__DATA RECORDS__
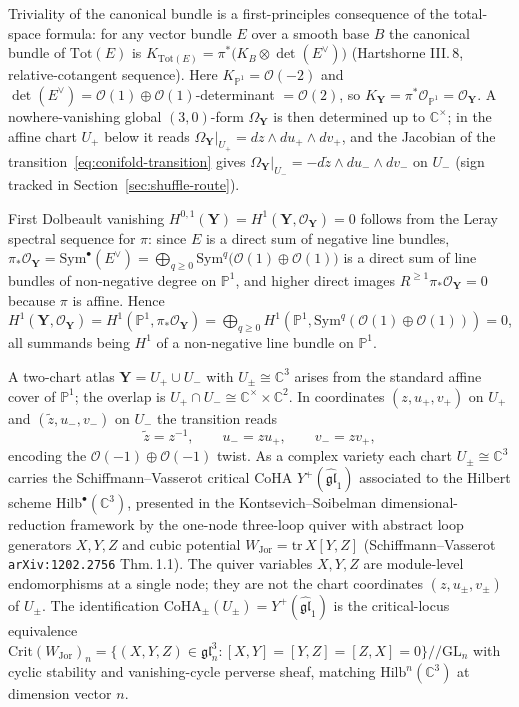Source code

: \documentclass[11pt]{amsart}
\theoremstyle{definition}
\providecommand{\CoHA}{\mathrm{CoHA}}
\providecommand{\bY}{\mathbf{Y}}
\providecommand{\cO}{\mathcal{O}}
\providecommand{\bC}{\mathbb{C}}
\providecommand{\bP}{\mathbb{P}}
\providecommand{\fgl}{\mathfrak{gl}}
\begin{document}
Triviality of the canonical bundle is a first-principles consequence of the
total-space formula: for any vector bundle $E$ over a smooth base $B$ the
canonical bundle of $\mathrm{Tot}(E)$ is
$K_{\mathrm{Tot}(E)} = \pi^*\bigl(K_B \otimes \det(E^\vee)\bigr)$
(Hartshorne III.\,8, relative-cotangent sequence). Here
$K_{\bP^1} = \cO(-2)$ and $\det(E^\vee) = \cO(1) \oplus \cO(1)$-determinant
$= \cO(2)$, so $K_{\bY} = \pi^*\cO_{\bP^1} = \cO_{\bY}$. A nowhere-vanishing
global $(3,0)$-form $\Omega_{\bY}$ is then determined up to $\bC^\times$; in
the affine chart $U_+$ below it reads $\Omega_{\bY}|_{U_+} = dz \wedge du_+
\wedge dv_+$, and the Jacobian of the transition~\eqref{eq:conifold-transition}
gives $\Omega_{\bY}|_{U_-} = -d\tilde z \wedge du_- \wedge dv_-$ on $U_-$
(sign tracked in Section~\ref{sec:shuffle-route}).

First Dolbeault vanishing $H^{0,1}(\bY) = H^1(\bY, \cO_{\bY}) = 0$ follows from
the Leray spectral sequence for $\pi$: since $E$ is a direct sum of negative
line bundles, $\pi_* \cO_{\bY} = \mathrm{Sym}^\bullet(E^\vee) =
\bigoplus_{q \geq 0} \mathrm{Sym}^q\bigl(\cO(1) \oplus \cO(1)\bigr)$ is a
direct sum of line bundles of non-negative degree on $\bP^1$, and higher
direct images $R^{\geq 1} \pi_* \cO_{\bY} = 0$ because $\pi$ is affine.
Hence $H^1(\bY, \cO_{\bY}) = H^1(\bP^1, \pi_* \cO_{\bY}) = \bigoplus_{q \geq 0}
H^1(\bP^1, \mathrm{Sym}^q(\cO(1) \oplus \cO(1))) = 0$, all summands being
$H^1$ of a non-negative line bundle on $\bP^1$.

A two-chart atlas $\bY = U_+ \cup U_-$ with $U_\pm \cong \bC^3$ arises from
the standard affine cover of $\bP^1$; the overlap is $U_+ \cap U_- \cong
\bC^\times \times \bC^2$. In coordinates $(z, u_+, v_+)$ on $U_+$ and $(\tilde
z, u_-, v_-)$ on $U_-$ the transition reads
\begin{equation}\label{eq:conifold-transition}
  \tilde z = z^{-1}, \qquad u_- = z u_+, \qquad v_- = z v_+,
\end{equation}
encoding the $\cO(-1) \oplus \cO(-1)$ twist. As a complex variety each chart
$U_\pm \cong \bC^3$ carries the Schiffmann--Vasserot critical CoHA
$Y^+(\widehat{\fgl}_1)$ associated to the Hilbert scheme
$\mathrm{Hilb}^\bullet(\bC^3)$, presented in the Kontsevich--Soibelman
dimensional-reduction framework by the one-node three-loop quiver with
abstract loop generators $X, Y, Z$ and cubic potential
$W_{\mathrm{Jor}} = \mathrm{tr}\,X[Y,Z]$
(Schiffmann--Vasserot \texttt{arXiv:1202.2756} Thm.\,1.1). The quiver
variables $X, Y, Z$ are module-level endomorphisms at a single node; they are
not the chart coordinates $(z, u_\pm, v_\pm)$ of $U_\pm$. The identification
$\CoHA_\pm(U_\pm) = Y^+(\widehat{\fgl}_1)$ is the critical-locus equivalence
$\mathrm{Crit}(W_{\mathrm{Jor}})_n = \{(X,Y,Z) \in \fgl_n^3 :
[X,Y] = [Y,Z] = [Z,X] = 0\} /\!\!/ \mathrm{GL}_n$
with cyclic stability and vanishing-cycle perverse sheaf, matching
$\mathrm{Hilb}^n(\bC^3)$ at dimension vector $n$.
\end{document}
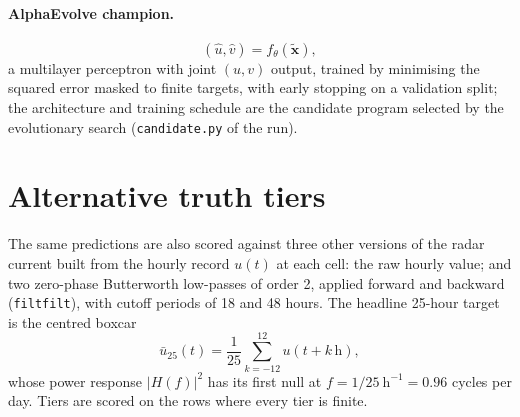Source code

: \documentclass[11pt]{article}
\begin{document}
\paragraph{AlphaEvolve champion.}
\begin{equation}
(\hat u, \hat v) = f_{\theta}(\tilde{\mathbf{x}}),
\label{eq:champion}
\end{equation}
a multilayer perceptron with joint $(u,v)$ output, trained by minimising the
squared error masked to finite targets, with early stopping on a validation
split; the architecture and training schedule are the candidate program
selected by the evolutionary search (\texttt{candidate.py} of the run).

\section{Alternative truth tiers}

The same predictions are also scored against three other versions of the
radar current built from the hourly record $u(t)$ at each cell: the raw hourly
value; and two zero-phase Butterworth low-passes of order 2, applied forward
and backward (\texttt{filtfilt}), with cutoff periods of 18 and 48 hours. The
headline 25-hour target is the centred boxcar
\begin{equation}
\bar u_{25}(t) = \frac{1}{25}\sum_{k=-12}^{12} u(t + k\,\text{h}),
\label{eq:boxcar}
\end{equation}
whose power response $|H(f)|^2$ has its first null at $f = 1/25\ \text{h}^{-1}
= 0.96$ cycles per day. Tiers are scored on the rows where every tier is
finite.

\end{document}
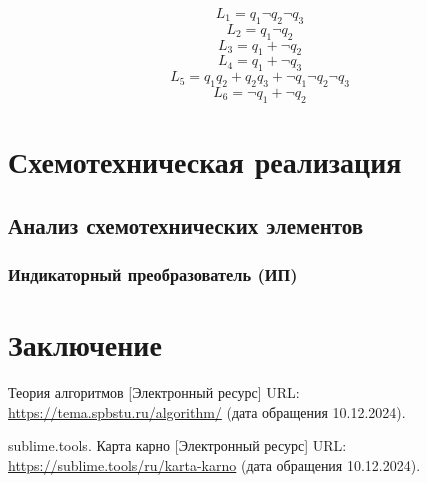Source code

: \documentclass[a4paper, final]{article}
\begin{document}
\[L_1 = q_1 \neg q_2 \neg q_3\]
\[L_2 = q_1 \neg q_2\]
\[L_3 = q_1 + \neg q_2\]
\[L_4 = q_1 + \neg q_3\]
\[L_5 = q_1 q_2 + q_2 q_3 + \neg q_1 \neg q_2 \neg q_3\]
\[L_6 = \neg q_1 + \neg q_2\]

\newpage
\section{Схемотехническая реализация}
\subsection{Анализ схемотехнических элементов}
\subsubsection{Индикаторный преобразователь (ИП)}

\cleardoublepage
{}
\newpage
{}
\section*{Заключение}


\cleardoublepage
{}
\newpage
\begin{thebibliography}{0}
	Теория алгоритмов [Электронный ресурс] URL: \url{https://tema.spbstu.ru/algorithm/} (дата обращения 10.12.2024).

	sublime.tools. Карта карно [Электронный ресурс] URL: \url{https://sublime.tools/ru/karta-karno} (дата обращения 10.12.2024).
\end{thebibliography}
\end{document}
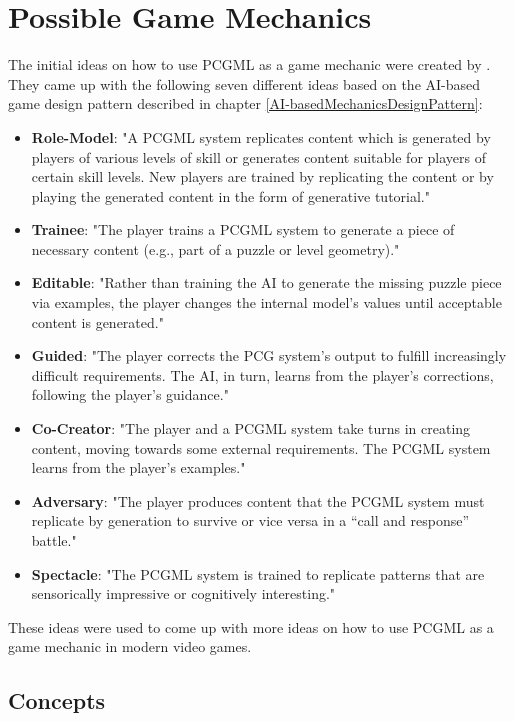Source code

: \documentclass[MGS,Master,english]{twbook}%
\begin{document}
\chapter{Possible Game Mechanics}
The initial ideas on how to use PCGML as a game mechanic were created by \cite{pcgml::paper}. They came up with the following seven different ideas based on the AI-based game design pattern described in chapter \ref{AI-basedMechanicsDesignPattern}:
\begin{itemize}
	\item \textbf{Role-Model}: "A \ac{PCGML} system replicates content which is generated by players of various levels of skill or generates content suitable for players of certain skill levels. New players are trained by replicating the content or by playing the generated content in the form of generative tutorial." \cite{pcgml::paper}
	\item \textbf{Trainee}: "The player trains a \ac{PCGML} system to generate a piece of necessary content (e.g., part of a puzzle or level geometry)." \cite{pcgml::paper}
	\item \textbf{Editable}: "Rather than training the AI to generate the missing puzzle piece via examples, the player changes the internal model’s values until acceptable content is generated." \cite{pcgml::paper}
	\item \textbf{Guided}: "The player corrects the \ac{PCG} system’s output to fulfill increasingly difficult requirements. The \ac{AI}, in turn, learns from the player’s corrections, following the player’s guidance." \cite{pcgml::paper}
	\item \textbf{Co-Creator}: "The player and a \ac{PCGML} system take turns in creating content, moving towards some external requirements. The \ac{PCGML} system learns from the player’s examples." \cite{pcgml::paper} 
	\item \textbf{Adversary}: "The player produces content that the \ac{PCGML} system must replicate by generation to survive or vice versa in a “call and response” battle." \cite{pcgml::paper}
	\item \textbf{Spectacle}: "The \ac{PCGML} system is trained to replicate patterns that are sensorically impressive or cognitively interesting." \cite{pcgml::paper}
\end{itemize}
These ideas were used to come up with more ideas on how to use PCGML as a game mechanic in modern video games.

\section{Concepts}
\end{document}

__WORK ITEM__
Pictures are to be left out, and the lines from the beginning of the records through the line with "(sign tracked in" are to be printed exactly, with nothing added.

__YOUR SOLUTION__
Source code

: \documentclass[11pt]{amsart}
\theoremstyle{definition}
\providecommand{\CoHA}{\mathrm{CoHA}}
\providecommand{\bY}{\mathbf{Y}}
\providecommand{\cO}{\mathcal{O}}
\providecommand{\bC}{\mathbb{C}}
\providecommand{\bP}{\mathbb{P}}
\providecommand{\fgl}{\mathfrak{gl}}
\begin{document}
Triviality of the canonical bundle is a first-principles consequence of the
total-space formula: for any vector bundle $E$ over a smooth base $B$ the
canonical bundle of $\mathrm{Tot}(E)$ is
$K_{\mathrm{Tot}(E)} = \pi^*\bigl(K_B \otimes \det(E^\vee)\bigr)$
(Hartshorne III.\,8, relative-cotangent sequence). Here
$K_{\bP^1} = \cO(-2)$ and $\det(E^\vee) = \cO(1) \oplus \cO(1)$-determinant
$= \cO(2)$, so $K_{\bY} = \pi^*\cO_{\bP^1} = \cO_{\bY}$. A nowhere-vanishing
global $(3,0)$-form $\Omega_{\bY}$ is then determined up to $\bC^\times$; in
the affine chart $U_+$ below it reads $\Omega_{\bY}|_{U_+} = dz \wedge du_+
\wedge dv_+$, and the Jacobian of the transition~\eqref{eq:conifold-transition}
gives $\Omega_{\bY}|_{U_-} = -d\tilde z \wedge du_- \wedge dv_-$ on $U_-$
(sign tracked in Section~\ref{sec:shuffle-route}).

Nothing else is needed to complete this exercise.